Retype the records that follow, every line exactly as written.

Dataset entries
◇ ◇ ◇ ◇ ◇ ◇ ◇
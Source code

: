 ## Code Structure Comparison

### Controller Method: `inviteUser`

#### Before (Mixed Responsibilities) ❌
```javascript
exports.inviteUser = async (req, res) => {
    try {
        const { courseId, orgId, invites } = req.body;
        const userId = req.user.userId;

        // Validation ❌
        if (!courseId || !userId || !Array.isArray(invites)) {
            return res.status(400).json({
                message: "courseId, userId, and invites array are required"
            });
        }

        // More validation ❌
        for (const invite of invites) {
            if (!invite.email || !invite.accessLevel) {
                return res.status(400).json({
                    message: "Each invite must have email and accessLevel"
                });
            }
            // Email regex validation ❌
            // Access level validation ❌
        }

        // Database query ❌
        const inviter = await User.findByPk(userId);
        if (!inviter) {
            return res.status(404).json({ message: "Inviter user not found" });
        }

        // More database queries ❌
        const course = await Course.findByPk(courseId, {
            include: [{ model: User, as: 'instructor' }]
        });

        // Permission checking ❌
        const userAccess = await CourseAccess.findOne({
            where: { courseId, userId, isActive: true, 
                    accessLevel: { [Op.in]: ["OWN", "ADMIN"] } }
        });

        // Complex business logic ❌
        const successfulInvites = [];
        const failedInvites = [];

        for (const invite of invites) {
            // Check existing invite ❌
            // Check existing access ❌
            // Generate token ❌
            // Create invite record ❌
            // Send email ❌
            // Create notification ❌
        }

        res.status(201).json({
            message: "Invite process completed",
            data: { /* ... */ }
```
◇ ◇ ◇ ◇ ◇ ◇ ◇
> [TASK OUTPUT]
Source code

: ## Code Structure Comparison

### Controller Method: `inviteUser`

#### Before (Mixed Responsibilities) ❌
```javascript
exports.inviteUser = async (req, res) => {
    try {
        const { courseId, orgId, invites } = req.body;
        const userId = req.user.userId;

        // Validation ❌
        if (!courseId || !userId || !Array.isArray(invites)) {
            return res.status(400).json({
                message: "courseId, userId, and invites array are required"
            });
        }

        // More validation ❌
        for (const invite of invites) {
            if (!invite.email || !invite.accessLevel) {
                return res.status(400).json({
                    message: "Each invite must have email and accessLevel"
                });
            }
            // Email regex validation ❌
            // Access level validation ❌
        }

        // Database query ❌
        const inviter = await User.findByPk(userId);
        if (!inviter) {
            return res.status(404).json({ message: "Inviter user not found" });
        }

        // More database queries ❌
        const course = await Course.findByPk(courseId, {
            include: [{ model: User, as: 'instructor' }]
        });

        // Permission checking ❌
        const userAccess = await CourseAccess.findOne({
            where: { courseId, userId, isActive: true, 
                    accessLevel: { [Op.in]: ["OWN", "ADMIN"] } }
        });

        // Complex business logic ❌
        const successfulInvites = [];
        const failedInvites = [];

        for (const invite of invites) {
            // Check existing invite ❌
            // Check existing access ❌
            // Generate token ❌
            // Create invite record ❌
            // Send email ❌
            // Create notification ❌
        }

        res.status(201).json({
            message: "Invite process completed",
            data: { /* ... */ }
```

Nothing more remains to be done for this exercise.